That brings us to the issue on which the committee is bound to spend more time than on any other, namely, the question of cost. It is one of the sad facts of life that, even should the other arguments come out in favor of coeducation, we still have to take a very very hard look at the question of what financial sacrifices would have to be made in order to make coeducation a reality; and what it might mean in terms of either giving up other programs or cutting into other programs that are vital to Dartmouth College. Somewhere we must come face to face with the basic charge of the committee: Where does coeducation fit in with the various priorities of the institution and is the price of coeducation too high in terms of other sacrifices?
In addition to struggling with these difficult philosophical issues, the committee has taken a wide variety of testimony of which I'll mention just a few. We have heard President Dickey's views on the entire issue. We have read a carefully-thought-out document from George Colton on some of the implications for fund-raising if Dartmouth goes coeducational. We have heard from Eddie Chamberlain about questions concerning admissions. We have studied at great length a report that was prepared by Princeton University when they decided to go coeducational. And we have spent part of an afternoon with a member of the Smith College faculty who has spent a year studying in depth the question of whether Smith College should go coeducational.
Now, let me show you how confusing these issues are. We had thought that we had made significant progress after reading the Princeton report and having some information on what Yale did. We realized that somehow the decision was much simpler at Yale and at Princeton because the financial considerations were not nearly so severe there. We identified two major differences between Princeton and Yale on the one hand and Dartmouth on the other that were relevant to this decision. First of all the endowments of Princeton and Yale are significantly better than that of Dartmouth College, although ours is, of course, very good.
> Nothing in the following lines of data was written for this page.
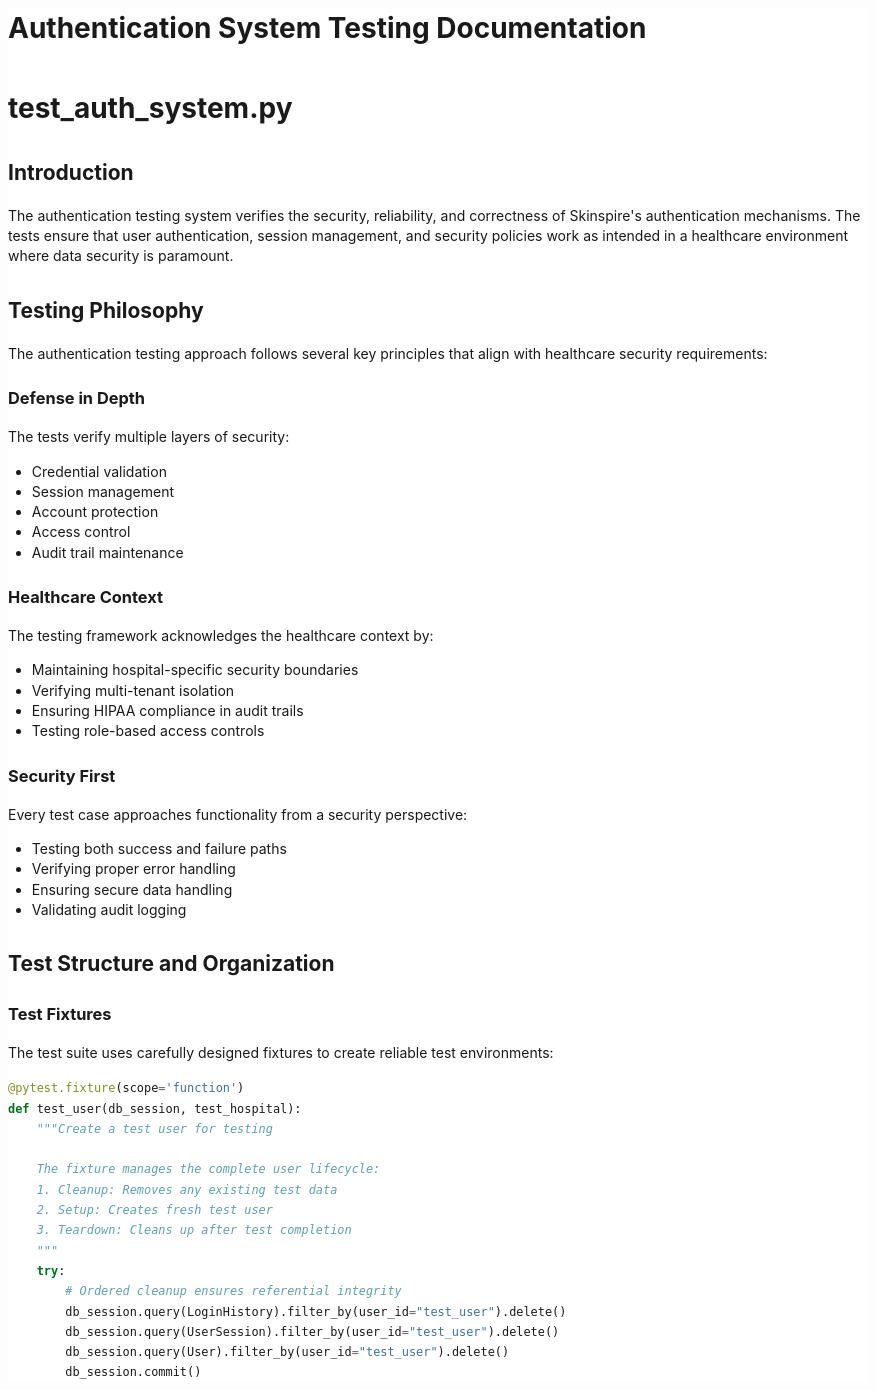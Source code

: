 # Authentication System Testing Documentation
# test_auth_system.py

## Introduction

The authentication testing system verifies the security, reliability, and correctness of Skinspire's authentication mechanisms. The tests ensure that user authentication, session management, and security policies work as intended in a healthcare environment where data security is paramount.

## Testing Philosophy

The authentication testing approach follows several key principles that align with healthcare security requirements:

### Defense in Depth
The tests verify multiple layers of security:
- Credential validation
- Session management
- Account protection
- Access control
- Audit trail maintenance

### Healthcare Context
The testing framework acknowledges the healthcare context by:
- Maintaining hospital-specific security boundaries
- Verifying multi-tenant isolation
- Ensuring HIPAA compliance in audit trails
- Testing role-based access controls

### Security First
Every test case approaches functionality from a security perspective:
- Testing both success and failure paths
- Verifying proper error handling
- Ensuring secure data handling
- Validating audit logging

## Test Structure and Organization

### Test Fixtures

The test suite uses carefully designed fixtures to create reliable test environments:

```python
@pytest.fixture(scope='function')
def test_user(db_session, test_hospital):
    """Create a test user for testing
    
    The fixture manages the complete user lifecycle:
    1. Cleanup: Removes any existing test data
    2. Setup: Creates fresh test user
    3. Teardown: Cleans up after test completion
    """
    try:
        # Ordered cleanup ensures referential integrity
        db_session.query(LoginHistory).filter_by(user_id="test_user").delete()
        db_session.query(UserSession).filter_by(user_id="test_user").delete()
        db_session.query(User).filter_by(user_id="test_user").delete()
        db_session.commit()

```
Secondly, Princeton and Yale both have made much heavier commitments to graduate education than Dartmouth College and we had a strong impression that as you build up a faculty for graduate education you somehow have more slack and freedom, you have a richer mix of faculty if I may put it that way; and therefore it is easier to work in a new group of students without having to increase the total expenditure proportionately to the number of students you have. We were very happy about that explanation of why life seems so much easier at Princeton and Yale than it does at Dartmouth. That is, we were very happy until we heard the report from Smith College, which at least so far as one member of the committee is concerned, namely myself, confused us totally. Because we heard the report from Smith explaining why it was so much easier at Smith College to put in a significant number of new students. They've even had some estimates that if they admit enough male students they would (at least as far as academic expenses go) make a profit. And since Smith College's endowment is nowhere nearly as good as Dartmouth's, and they certainly have much less graduate education than we do at Dartmouth, I at least am now totally confused on this score.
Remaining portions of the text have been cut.